Everyone was happy as we ventured out into our neighborhood search of good candy and fun. It didn’t take long before I realized that my husband dressed-up as the bearded lady was not as charming to some of our fellow trick-or-treaters as I thought it was. Little children were pointing and laughing, which was fine because our kids did the same thing at first. And those big plastic breasts were really funny!
What was not fine or funny was the grown women calling him hateful names loud enough for my children to hear. I was shocked at the language that I heard these grown people using to tear down someone in front of their kids. It wasn’t everyone, or even most people. But the few crude people made huge impact with their mean spirited comments.
I was amazed that on a night where people were dressed up like inflatable dinosaurs and fictional cartoon characters, a man in a dress was the most shocking thing to see. I was worried about what my children would think. Did my choices in costumes make them feel mocked or embarrassed?
As adults, we have tough skin. It takes more than a stranger’s comments to upset us, but I couldn’t help but worry about how my kids were feeling. When we got them home, we brought it up as they rummaged through their candy loot.
My daughter was not embarrassed, but confused. I was taken aback when she looked up and said, “Those grown-ups should be careful! They are setting a bad example for their kids. Why don’t they teach them that everyone is different? That we never try to hurt people! They are raising kids who are not going to know how to be kind! I feel so sorry for them. Those kids may never ever know any better.”
Before I get too self-righteous in my prideful parenting moment, allow me to humble myself. My children have said rude and insensitive things to strangers plenty of times.
My son once asked a Target employee if she had a baby in her belly. When the lady politely said, “no”, my son replied with, “I bet you really do, and you just don’t know it yet!” I quickly walked away while muttering apologies.
My daughter once screamed while pointing at a man getting out of a handicapped parking spot, “THAT MAN CAN WALK! He is faking being handicapped! Call the police!” I pretended I had never seen this strange little girl before, as I left her with her father and ran ahead into the store.

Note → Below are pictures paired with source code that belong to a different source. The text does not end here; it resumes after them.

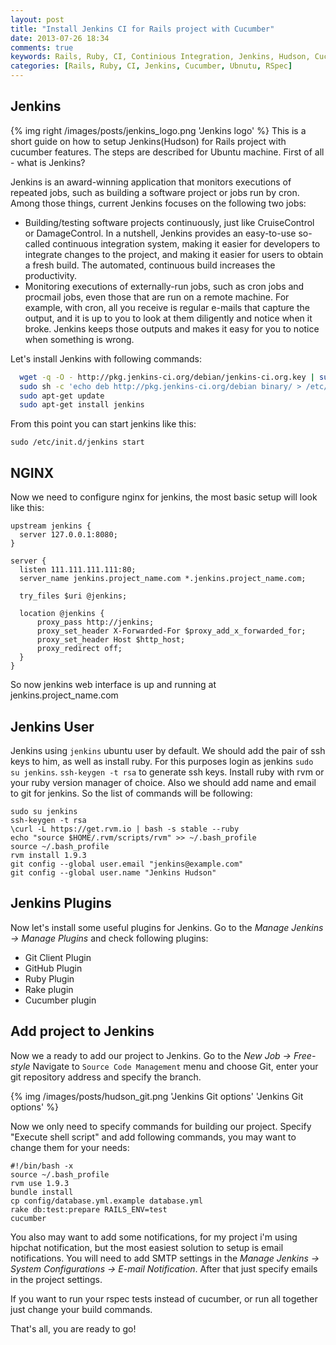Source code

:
 ```yaml
---
layout: post
title: "Install Jenkins CI for Rails project with Cucumber"
date: 2013-07-26 18:34
comments: true
keywords: Rails, Ruby, CI, Continious Integration, Jenkins, Hudson, Cucumber, specs, Rails with Cucumber, Ubutnu, RSpec
categories: [Rails, Ruby, CI, Jenkins, Cucumber, Ubnutu, RSpec]
---
```


## Jenkins

{% img right /images/posts/jenkins_logo.png 'Jenkins logo' %}
This is a short guide on how to setup Jenkins(Hudson) for Rails project with cucumber features. The steps are described for Ubuntu machine. First of all - what is Jenkins?

Jenkins is an award-winning application that monitors executions of repeated jobs, such as building a software project or jobs run by cron. Among those things, current Jenkins focuses on the following two jobs:

  - Building/testing software projects continuously, just like CruiseControl or DamageControl. In a nutshell, Jenkins provides an easy-to-use so-called continuous integration system, making it easier for developers to integrate changes to the project, and making it easier for users to obtain a fresh build. The automated, continuous build increases the productivity.
  - Monitoring executions of externally-run jobs, such as cron jobs and procmail jobs, even those that are run on a remote machine. For example, with cron, all you receive is regular e-mails that capture the output, and it is up to you to look at them diligently and notice when it broke. Jenkins keeps those outputs and makes it easy for you to notice when something is wrong.

Let's install Jenkins with following commands:
<!--more-->

```bash
  wget -q -O - http://pkg.jenkins-ci.org/debian/jenkins-ci.org.key | sudo apt-key add -
  sudo sh -c 'echo deb http://pkg.jenkins-ci.org/debian binary/ > /etc/apt/sources.list.d/jenkins.list'
  sudo apt-get update
  sudo apt-get install jenkins
```

From this point you can start jenkins like this:
```
sudo /etc/init.d/jenkins start
```
## NGINX
Now we need to configure nginx for jenkins, the most basic setup will look like this:

```
upstream jenkins {
  server 127.0.0.1:8080;
}

server {
  listen 111.111.111.111:80;
  server_name jenkins.project_name.com *.jenkins.project_name.com;

  try_files $uri @jenkins;

  location @jenkins {
      proxy_pass http://jenkins;
      proxy_set_header X-Forwarded-For $proxy_add_x_forwarded_for;
      proxy_set_header Host $http_host;
      proxy_redirect off;
  }
}
```

So now jenkins web interface is up and running at jenkins.project_name.com

## Jenkins User
Jenkins using ``jenkins`` ubuntu user by default. We should add the pair of ssh keys to him, as well as install ruby. For this purposes login as jenkins
``sudo su jenkins``. ``ssh-keygen -t rsa`` to generate ssh keys. Install ruby with rvm or your ruby version manager of choice. Also we should add name and email to git for jenkins. So the list of commands will be following:

```
sudo su jenkins
ssh-keygen -t rsa
\curl -L https://get.rvm.io | bash -s stable --ruby
echo "source $HOME/.rvm/scripts/rvm" >> ~/.bash_profile
source ~/.bash_profile
rvm install 1.9.3
git config --global user.email "jenkins@example.com"
git config --global user.name "Jenkins Hudson"
```

## Jenkins Plugins

Now let's install some useful plugins for Jenkins. Go to the  *Manage Jenkins -> Manage Plugins* and check following plugins:

 * Git Client Plugin
 * GitHub Plugin
 * Ruby Plugin
 * Rake plugin
 * Cucumber plugin

## Add project to Jenkins

Now we a ready to add our project to Jenkins. Go to the *New Job -> Free-style* Navigate to ``Source Code Management`` menu and choose Git, enter your git repository address and specify the branch.

{% img /images/posts/hudson_git.png 'Jenkins Git options' 'Jenkins Git options' %}

Now we only need to specify commands for building our project. Specify "Execute shell script" and add following commands, you may want to change them for your needs:

```
#!/bin/bash -x
source ~/.bash_profile
rvm use 1.9.3
bundle install
cp config/database.yml.example database.yml
rake db:test:prepare RAILS_ENV=test
cucumber
```

You also may want to add some notifications, for my project i'm using hipchat notification, but the most easiest solution to setup is email notifications. You will need to add SMTP settings in the *Manage Jenkins -> System Configurations -> E-mail Notification*. After that just specify emails in the project settings.

If you want to run your rspec tests instead of cucumber, or run all together just change your build commands.

That's all, you are ready to go!
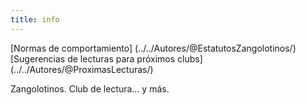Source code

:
 ```yaml
---
title: info
---
```

[Normas de comportamiento] (../../Autores/@EstatutosZangolotinos/)
[Sugerencias de lecturas para próximos clubs] (../../Autores/@ProximasLecturas/)

Zangolotinos. Club de lectura... y más.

Sometimes the best temporary course of action is to ignore the issue until you are able to get your plan of action in order. I get it! Parenting is tough!

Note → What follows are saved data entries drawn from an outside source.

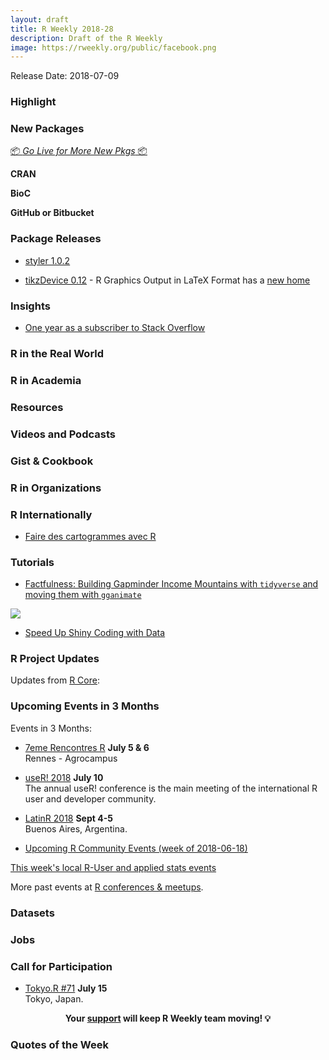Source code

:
 ```yaml
---
layout: draft
title: R Weekly 2018-28
description: Draft of the R Weekly
image: https://rweekly.org/public/facebook.png
---
```


Release Date: 2018-07-09

###  Highlight


###  New Packages

<p class="added-hostname"><a href="https://rweekly.org/live" target="_blank" class="externalLink">📦 <i>Go Live for More New Pkgs</i> 📦</a></p>

**CRAN**



**BioC**


**GitHub or Bitbucket**



### Package Releases




+ [styler 1.0.2](https://github.com/r-lib/styler/releases)

+ [tikzDevice 0.12](https://cran.r-project.org/package=tikzDevice) - R Graphics Output in LaTeX Format has a [new home](https://blog.daqana.com/en/tikzdevice-has-a-new-home/)


### Insights

+ [One year as a subscriber to Stack Overflow](https://privefl.github.io/blog/one-year-as-a-subscriber-to-stack-overflow/)

### R in the Real World




###  R in Academia



###  Resources


###  Videos and Podcasts



### Gist & Cookbook




###  R in Organizations




### R Internationally

+ [Faire des cartogrammes avec R](https://rgeomatic.hypotheses.org/1361)

###  Tutorials

+ [Factfulness: Building Gapminder Income Mountains with `tidyverse` and moving them with `gganimate`](http://staff.math.su.se/hoehle/blog/2018/07/02/factfulness.html)

![](http://staff.math.su.se/hoehle/blog/figure/source/2018-07-02-factfulness/ARTISTICMOUNTAINPLOT-1.png)

+ [Speed Up Shiny Coding with Data](https://roh.engineering/post/speeding-up-shiny-coding-with-data/)


<!--<div class="post-more-begin"></div><div class="post-more-end"></div>-->

###  R Project Updates

Updates from [R Core](http://developer.r-project.org/blosxom.cgi/R-devel/NEWS):




###  Upcoming Events in 3 Months

Events in 3 Months:

+ [7eme Rencontres R](https://r2018-rennes.sciencesconf.org/)  **July 5 & 6** <br />
Rennes - Agrocampus

+ [useR! 2018](https://user2018.r-project.org/) **July 10** <br />
The annual useR! conference is the main meeting of the international R user and developer community.

+ [LatinR 2018](http://latin-r.com/) **Sept 4-5** <br />
Buenos Aires, Argentina.

+ [Upcoming R Community Events (week of 2018-06-18)](https://community.rstudio.com/t/upcoming-r-community-events-week-of-2018-06-18/9871)

[This week's local R-User and applied stats events](https://community.rstudio.com/c/irl)

More past events at [R conferences & meetups](https://conf.rweekly.org).

### Datasets




### Jobs




###  Call for Participation

+ [Tokyo.R #71](https://tokyor.connpass.com/event/92522/) **July 15**<br />
Tokyo, Japan.

<p class="hide-support added-hostname support-rweekly" style="text-align: center;font-weight: bold;">Your <a class="non-visited externalLink" href="https://www.patreon.com/rweekly" onclick="pas(this)">support</a> will keep R Weekly team moving! 💡</p>

###  Quotes of the Week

We don’t always have the answers in the moment, but surely we can help by not modeling hateful behavior. When your child is talking about the weird boy at school, challenge him to think about how hard it would be to be an outcast. Let’s not entertain the idea that some people are below us, that somehow their feelings don’t count as much as ours do.

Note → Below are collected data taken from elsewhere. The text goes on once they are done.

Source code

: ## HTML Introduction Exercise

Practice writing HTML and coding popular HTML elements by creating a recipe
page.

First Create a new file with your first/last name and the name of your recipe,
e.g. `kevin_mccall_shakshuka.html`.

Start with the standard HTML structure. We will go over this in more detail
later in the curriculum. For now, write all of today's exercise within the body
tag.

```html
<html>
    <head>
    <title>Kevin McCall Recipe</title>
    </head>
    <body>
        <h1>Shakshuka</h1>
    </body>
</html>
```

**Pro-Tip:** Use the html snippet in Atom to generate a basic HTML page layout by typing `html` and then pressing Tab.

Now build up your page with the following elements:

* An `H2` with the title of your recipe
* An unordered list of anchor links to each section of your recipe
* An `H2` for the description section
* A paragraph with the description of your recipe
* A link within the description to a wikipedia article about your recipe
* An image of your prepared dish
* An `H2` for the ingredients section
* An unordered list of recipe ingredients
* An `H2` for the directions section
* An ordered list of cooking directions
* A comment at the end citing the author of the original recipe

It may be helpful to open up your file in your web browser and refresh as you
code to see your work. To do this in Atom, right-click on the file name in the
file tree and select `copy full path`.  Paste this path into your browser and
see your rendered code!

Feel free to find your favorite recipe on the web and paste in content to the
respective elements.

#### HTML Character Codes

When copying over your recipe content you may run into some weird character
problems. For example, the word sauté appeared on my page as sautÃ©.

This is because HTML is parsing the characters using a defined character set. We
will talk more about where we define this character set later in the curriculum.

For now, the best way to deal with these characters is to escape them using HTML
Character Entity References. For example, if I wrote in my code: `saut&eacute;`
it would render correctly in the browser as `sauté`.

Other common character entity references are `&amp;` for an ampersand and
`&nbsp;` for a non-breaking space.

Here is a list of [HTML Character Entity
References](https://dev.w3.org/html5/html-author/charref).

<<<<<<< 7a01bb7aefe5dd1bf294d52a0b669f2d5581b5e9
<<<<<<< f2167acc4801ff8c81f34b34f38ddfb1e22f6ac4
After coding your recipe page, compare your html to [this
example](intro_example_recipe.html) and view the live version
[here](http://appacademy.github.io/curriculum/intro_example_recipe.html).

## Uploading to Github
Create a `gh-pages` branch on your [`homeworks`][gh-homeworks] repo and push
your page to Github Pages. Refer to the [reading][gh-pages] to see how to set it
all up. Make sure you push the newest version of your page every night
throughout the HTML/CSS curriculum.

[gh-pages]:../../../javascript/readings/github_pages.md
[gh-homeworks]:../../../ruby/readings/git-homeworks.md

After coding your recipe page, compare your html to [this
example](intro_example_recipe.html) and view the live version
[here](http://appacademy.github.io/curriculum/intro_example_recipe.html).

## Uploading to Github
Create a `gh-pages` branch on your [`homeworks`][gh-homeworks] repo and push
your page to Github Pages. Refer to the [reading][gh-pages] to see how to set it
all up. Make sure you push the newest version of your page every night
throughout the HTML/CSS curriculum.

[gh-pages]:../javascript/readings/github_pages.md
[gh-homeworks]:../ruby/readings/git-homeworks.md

While we build-up our kid’s self-esteem, let’s be careful that they don’t somehow get the idea that they are better than other people. Let’s all practice a little empathy. Teach them that everyone is different. We have unique views and ways of seeing the world. When you see a person that looks or acts different, don’t point out their differences to your children, but point out things you probably have in common.
Remind them that we don’t have to understand our neighbors to respect them. There is never a reason to call people ugly names. If your objective is to tear someone down, stop and ask yourself why you feel that need. There is enough hate and divisiveness in our world, without us contributing to it.
It costs absolutely nothing to be kind, even when a family of circus freaks is walking down your street.